Graph by Wall Street Journal

Pinning down the price of care can be difficult, if not impossible, for consumers. The Wall Street Journal reports even the hospitals that provide the care don’t know its true cost.

After hearing of potential payment changes, Gundersen Health System’s hospital in La Crosse, WI, decided to track the costs associated with its knee replacement surgeries, one of the most common surgeries in the nation.

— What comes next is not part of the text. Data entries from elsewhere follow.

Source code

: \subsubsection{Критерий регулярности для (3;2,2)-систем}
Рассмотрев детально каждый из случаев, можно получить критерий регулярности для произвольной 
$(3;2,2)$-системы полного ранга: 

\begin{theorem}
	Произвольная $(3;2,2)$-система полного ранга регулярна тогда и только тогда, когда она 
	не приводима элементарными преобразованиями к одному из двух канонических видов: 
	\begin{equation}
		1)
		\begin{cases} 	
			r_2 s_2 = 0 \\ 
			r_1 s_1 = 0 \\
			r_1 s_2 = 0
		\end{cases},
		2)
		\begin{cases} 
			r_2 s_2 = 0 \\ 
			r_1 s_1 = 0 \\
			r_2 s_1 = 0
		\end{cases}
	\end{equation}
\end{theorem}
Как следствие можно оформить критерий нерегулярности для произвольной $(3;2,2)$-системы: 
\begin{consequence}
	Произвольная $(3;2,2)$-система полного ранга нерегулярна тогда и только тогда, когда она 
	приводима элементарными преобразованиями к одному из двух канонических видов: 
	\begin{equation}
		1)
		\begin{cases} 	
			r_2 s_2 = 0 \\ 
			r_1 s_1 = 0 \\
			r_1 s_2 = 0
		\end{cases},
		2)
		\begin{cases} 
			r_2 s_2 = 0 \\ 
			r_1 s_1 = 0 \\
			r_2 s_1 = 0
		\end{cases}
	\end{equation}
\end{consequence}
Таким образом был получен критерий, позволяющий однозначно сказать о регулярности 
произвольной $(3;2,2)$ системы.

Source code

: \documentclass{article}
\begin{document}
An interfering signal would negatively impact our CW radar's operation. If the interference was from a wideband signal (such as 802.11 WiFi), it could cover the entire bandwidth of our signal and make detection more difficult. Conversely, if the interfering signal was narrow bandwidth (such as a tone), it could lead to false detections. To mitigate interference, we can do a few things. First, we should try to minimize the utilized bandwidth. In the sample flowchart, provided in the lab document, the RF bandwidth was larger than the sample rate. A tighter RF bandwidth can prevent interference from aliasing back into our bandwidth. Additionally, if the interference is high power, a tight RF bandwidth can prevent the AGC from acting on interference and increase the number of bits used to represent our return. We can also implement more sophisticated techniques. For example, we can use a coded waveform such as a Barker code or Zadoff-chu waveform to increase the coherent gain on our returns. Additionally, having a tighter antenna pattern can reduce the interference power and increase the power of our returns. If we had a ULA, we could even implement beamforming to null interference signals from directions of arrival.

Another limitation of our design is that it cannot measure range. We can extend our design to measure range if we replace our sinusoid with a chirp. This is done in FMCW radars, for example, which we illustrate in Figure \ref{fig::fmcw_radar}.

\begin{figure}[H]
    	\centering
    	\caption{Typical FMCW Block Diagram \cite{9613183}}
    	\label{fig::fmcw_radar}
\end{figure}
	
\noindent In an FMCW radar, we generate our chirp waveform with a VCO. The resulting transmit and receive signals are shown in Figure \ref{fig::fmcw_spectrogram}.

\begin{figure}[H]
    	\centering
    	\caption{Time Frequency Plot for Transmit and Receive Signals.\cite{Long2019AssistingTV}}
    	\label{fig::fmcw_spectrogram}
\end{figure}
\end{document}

During an 18-month review, an efficiency expert trailed doctors and nurses to record every minute of activity and note instruments, resources and medicines used. The hospital tallied the time nurses spent wheeling around VCR carts, a mismatch of available postsurgery beds, unnecessarily costly bone cement and delays dispatching physical therapists to get patients moving.

The review found that, at most, the surgery cost $10,550 to perform. At the time of the review, the price of the surgery had been determined by informed guesses and market forces; Gundersen was charging more than $50,000.

The review highlights an unfortunate fact of the nation’s current health care system: that cost of care often bears little relationship to what is charged for the service, but instead results from an opaque calculation based on what the market can bear, confidential negotiations among industry players, profit targets and downright guesswork, keeping costs hidden from consumers and making the industry less competitive.

While the procedure for knee replacement surgeries largely does not fluctuate from hospital to hospital, the price does.

For consumers, the prices paid for the surgery at some hospitals in the U.S. were more than double the prices at others, according to an analysis of 88 million privately insured people to be published in the Quarterly Journal of Economics.

This is compounded by hospital price growth that has outpaced inflation for decades.

Despite the discrepancies in cost and price, Gundersen representatives contend that they were not overcharging.

“I don’t think we would say we were wildly overcharging,” said Dr. Scott Rathgaber, chief executive officer of Gundersen Health System, of the previous price paid by patients. “We were inefficient. We didn’t know it.”